This tire thread may not have come up with perfect answers to our needs, but does emphasize how one needs to pay attention to them and check them regularly if they aren't as perfect as one would like.
During the summer, we travel frequently from Portland, OR to the WA coast in our 19' Class B rv built around a Ford E250 Econoline and have never have any real driving challenges until a week ago we were coming back from the coast and on this one return trip we had 4 consecutive driving challenges on the road, e.g. a tree branch across the driving lane, one lane closed on a steep uphill with broken cones in the roadway and the lane narrowed by cones inside the lane markers and a bicyclist pulling a trailer on the shoulder, all at the same time.
Fortunately, we had made arrangements to store our Trilly on the coast so we were not pulling the trailer at the time of all this. I certainly would not have been able to easily maneuver around traffic cones into the closed lane on a steep hill like I had to do,like others ahead and behind, if I had been pulling the Trilly. You just never know when your towing vehicle and trailer are going to be challenged to the max. It can pay off to be prepared and have everything in as good shape as possible.

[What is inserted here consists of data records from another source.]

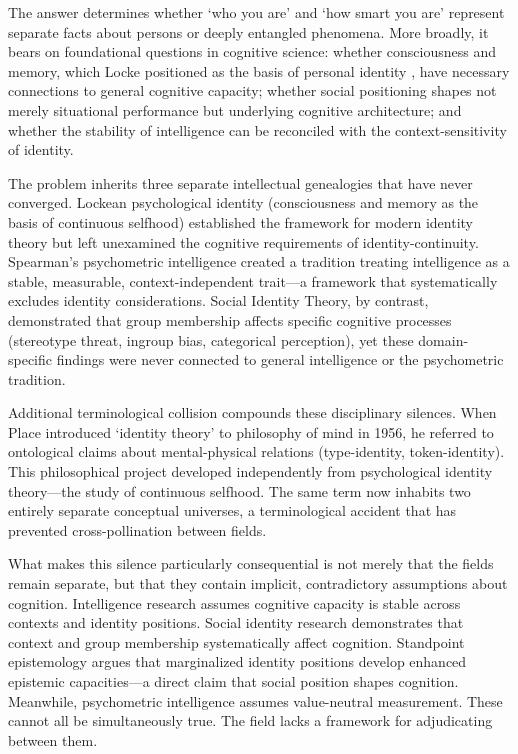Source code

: \documentclass[12pt, a4paper]{article}
\begin{document}
The answer determines whether `who you are' and `how smart you are' represent separate facts about persons or deeply entangled phenomena. More broadly, it bears on foundational questions in cognitive science: whether consciousness and memory, which Locke positioned as the basis of personal identity \cite{Locke1690}, have necessary connections to general cognitive capacity; whether social positioning shapes not merely situational performance but underlying cognitive architecture; and whether the stability of intelligence can be reconciled with the context-sensitivity of identity.

The problem inherits three separate intellectual genealogies that have never converged. Lockean psychological identity (consciousness and memory as the basis of continuous selfhood) established the framework for modern identity theory but left unexamined the cognitive requirements of identity-continuity. Spearman's psychometric intelligence created a tradition treating intelligence as a stable, measurable, context-independent trait—a framework that systematically excludes identity considerations. Social Identity Theory, by contrast, demonstrated that group membership affects specific cognitive processes (stereotype threat, ingroup bias, categorical perception), yet these domain-specific findings were never connected to general intelligence or the psychometric tradition.

Additional terminological collision compounds these disciplinary silences. When Place introduced `identity theory' to philosophy of mind in 1956, he referred to ontological claims about mental-physical relations (type-identity, token-identity). This philosophical project developed independently from psychological identity theory—the study of continuous selfhood. The same term now inhabits two entirely separate conceptual universes, a terminological accident that has prevented cross-pollination between fields.

What makes this silence particularly consequential is not merely that the fields remain separate, but that they contain implicit, contradictory assumptions about cognition. Intelligence research assumes cognitive capacity is stable across contexts and identity positions. Social identity research demonstrates that context and group membership systematically affect cognition. Standpoint epistemology argues that marginalized identity positions develop enhanced epistemic capacities—a direct claim that social position shapes cognition. Meanwhile, psychometric intelligence assumes value-neutral measurement. These cannot all be simultaneously true. The field lacks a framework for adjudicating between them.
\end{document}
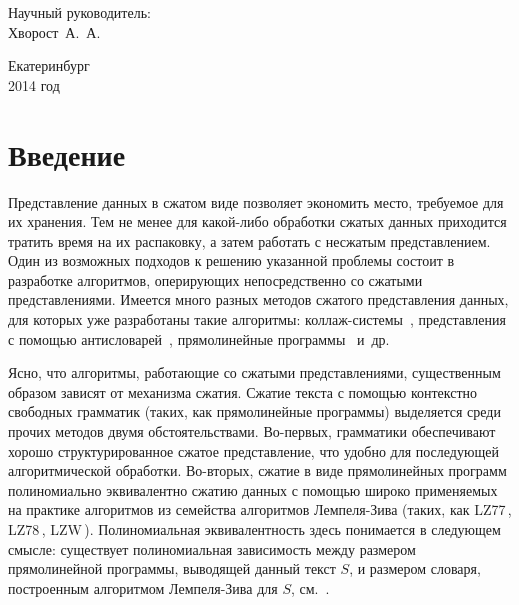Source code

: \documentclass[14pt]{article}
\renewcommand{\normalsize}{\fontsize{14}{18pt}\selectfont}
\begin{document}
{\begin{singlespace}
\begin{minipage}{85mm}
	\vspace{0.5cm}
	
	\begin{flushright}
		\normalsize Научный руководитель:\\
		\normalsize Хворост~А.~А.
	\end{flushright}
\end{minipage}

\vspace{4cm}

\begin{center}
Екатеринбург\\
2014 год
\end{center}

\end{singlespace}
}

\restoregeometry

\newpage

\begin{singlespace}
\normalsize
\tableofcontents
\newpage
\end{singlespace}

\section{Введение}

Представление данных в сжатом виде позволяет экономить место,
требуемое для их хранения. Тем не менее для какой-либо обработки сжатых данных приходится тратить время на их распаковку, а затем
работать с несжатым представлением. Один из возможных подходов к решению указанной проблемы состоит в разработке
алгоритмов, оперирующих непосредственно со сжатыми представлениями. Имеется много разных методов сжатого представления данных,
для которых уже разработаны такие алгоритмы: коллаж-системы~\cite{collages}, представления с помощью антисловарей~\cite{antidictionaries},
прямолинейные программы~\cite{RytterSLPConstruction} и~др.

Ясно, что алгоритмы, работающие со сжатыми представлениями, существенным образом зависят от механизма сжатия. Сжатие текста с помощью
контекстно свободных грамматик (таких, как прямолинейные программы) выделяется среди прочих методов двумя обстоятельствами. Во-первых,
грамматики обеспечивают хорошо структурированное сжатое представление, что удобно для последующей алгоритмической обработки.
Во-вторых, сжатие в виде прямолинейных программ полиномиально эквивалентно сжатию данных с помощью широко применяемых на практике
алгоритмов из семейства алгоритмов Лемпеля-Зива (таких, как LZ77\,\cite{LZ77}, LZ78\,\cite{LZ78}, LZW\,\cite{LZW}).
Полиномиальная эквивалентность здесь понимается в следующем смысле: существует полиномиальная
зависимость между размером прямолинейной программы, выводящей данный текст $S$, и размером словаря,
построенным алгоритмом Лемпеля-Зива для $S$, см.~\cite{RytterSLPConstruction}.
\end{document}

The RV had US made, siped, Michelin XPS RIB, E load tires
on it that had to be special ordered ( BTW, that the local tire store was not familiar with ) and they did their job. Being newbies, we didn't initially realize that the previous owners had the wrong tires
on the rv when we bought it ( D load) until someone advised us to be sure to check the tire spec recommendations inside the driver door which we did and changed the tires
soon afterwards .
We've been lucky and count our blessings!